Эссе «Театральное скитальчество», текст которого, к счастью, сохранился и теперь опубликован[369]
, – пожалуй, самое развернутое и выразительное размышление о природе театра, оставленное Сахновским-литератором. «Так как предмет очень деликатный, то говорить о нем на языке арифметических задач не только трудно, но и невозможно. Нет в этом <…> мире аксиом, нет теорем <…> как-то не пишется параграфический учебник. <…> Говоря о театре, предпочтительнее недоговорить. Я бы сказал, что нужно лишь показать, в какую сторону хотелось бы, чтобы посмотрели, а назвать то самое, что хотелось бы, чтобы было увидено, нельзя. <…> Корни театра <…> это не концентры, вписанные цикл в цикл, а носящиеся, однако, в гармонических сочетаниях вихри, рождающие формально ощутимые образы театра, лишь в мгновениях актерских соотношений облекающиеся в композиции. <…> Театр, искусный соблазнитель, обличает вещи невидимые, невидимое и неведомое делает зримым, за то увенчан, за то наполнен толпами…»[370]Буквально на следующий день, на совместном заседании подсекции Теории Театральной секции и Комиссии художественной формы Философского отделения, к коренному вопросу, размышления над которым, по-видимому, не оставляют его, возвращается Якобсон. Доклад называется просто: «Что такое театр»[371]
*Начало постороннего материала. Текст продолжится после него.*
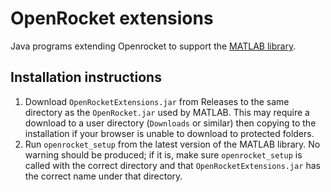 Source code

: # OpenRocket extensions

Java programs extending Openrocket to support the [MATLAB library](https://github.com/RIT-Launch-Initiative/lmatlib/).

## Installation instructions
1. Download `OpenRocketExtensions.jar` from Releases to the same directory as the `OpenRocket.jar` used by MATLAB. This may require a download to a user directory (`Downloads` or similar) then copying to the installation if your browser is unable to download to protected folders.
2. Run `openrocket_setup` from the latest version of the MATLAB library. No warning should be produced; if it is, make sure `openrocket_setup` is called with the correct directory and that `OpenRocketExtensions.jar` has the correct name under that directory.

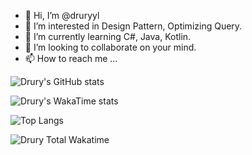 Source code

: - 👋 Hi, I’m @druryyl
- 👀 I’m interested in Design Pattern, Optimizing Query.
- 🌱 I’m currently learning C#, Java, Kotlin.
- 💞️ I’m looking to collaborate on your mind.
- 📫 How to reach me ...

<!---
druryyl/druryyl is a ✨ special ✨ repository because its `README.md` (this file) appears on your GitHub profile.
You can click the Preview link to take a look at your changes.
--->
![Drury's GitHub stats](https://github-readme-stats.vercel.app/api?username=druryyl&show_icons=true&theme=transparent)

![Drury's WakaTime stats](https://github-readme-stats.vercel.app/api/wakatime?username=Jude7&layout=compact)

![Top Langs](https://github-readme-stats.vercel.app/api/top-langs/?username=druryyl&layout=compact)

![Drury Total Wakatime](https://wakatime.com/badge/user/04e26c2c-340b-4b27-bd77-cadf00d87ef2.svg)
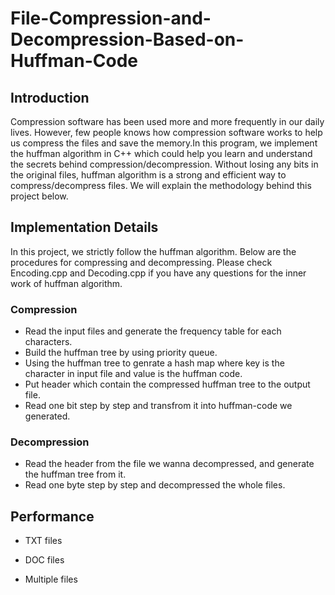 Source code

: # File-Compression-and-Decompression-Based-on-Huffman-Code

## Introduction
Compression software has been used more and more frequently in our daily lives. However, few people knows how compression software works to help us compress the files and save the memory.In this program, we implement the huffman algorithm in C++ which could help you learn and understand the secrets behind compression/decompression. Without losing any bits in the original files, huffman algorithm is a strong and efficient way to compress/decompress files. We will explain the methodology behind this project below.

## Implementation Details
In this project, we strictly follow the huffman algorithm. Below are the procedures for compressing and decompressing. Please check Encoding.cpp and Decoding.cpp if you have any questions for the inner work of huffman algorithm.

### Compression
- Read the input files and generate the frequency table for each characters.
- Build the huffman tree by using priority queue.
- Using the huffman tree to genrate a hash map where key is the character in input file and value is the huffman code.
- Put header which contain the compressed huffman tree to the output file.
- Read one bit step by step and transfrom it into huffman-code we generated.

### Decompression
- Read the header from the file we wanna decompressed, and generate the huffman tree from it.
- Read one byte step by step and decompressed the whole files.

## Performance
- TXT files

- DOC files

- Multiple files



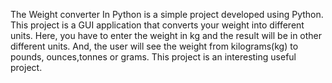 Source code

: The Weight converter In Python is a simple project developed using Python. This project is a GUI application that converts your weight into different units. Here, you have to enter the weight in kg and the result will be in other different units. And, the user will see the weight from kilograms(kg) to pounds, ounces,tonnes or grams. This project is an interesting useful project.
. Сохранилось и иное название того же доклада: «Проблема спецификума <театра>»[372], лишний раз подчеркивающее связь театроведческих идей с поисками формалистов.Материалы, связанные с докладом, размещены в нескольких единицах хранения, заседания проводятся дважды, из чего следует, что положения, выдвинутые ученым, всерьез заинтересовали коллег.
«Существо театрального предмета может быть уяснено, если принимается во внимание тот контекст культуры, в котором он дается, поскольку имеющий те же онт[олог]ические признаки предмет может оказаться магической, религиозной, и т. д. реальностью, – заявляет исследователь. – Театральный предмет дан в нашей культуре как действительность искусства. Все утверждения, что театр дается как иного рода действительность, должны быть отвергнуты при признании их частичной правоты. <…> Данность всего как воплощения превращает всю действительность из видимости в образ»[373]
.Недавний студент отважно полемизирует не только с Сахновским, но и с приверженцами известных теорий театра вроде Вяч. Иванова и Шпета. Отвергая известные способы определения феномена сценического искусства, Якобсон предлагает рассмотрение театра через противоположение жизни и игры (предвосхищая идею известной работы Й. Хейзинги[374]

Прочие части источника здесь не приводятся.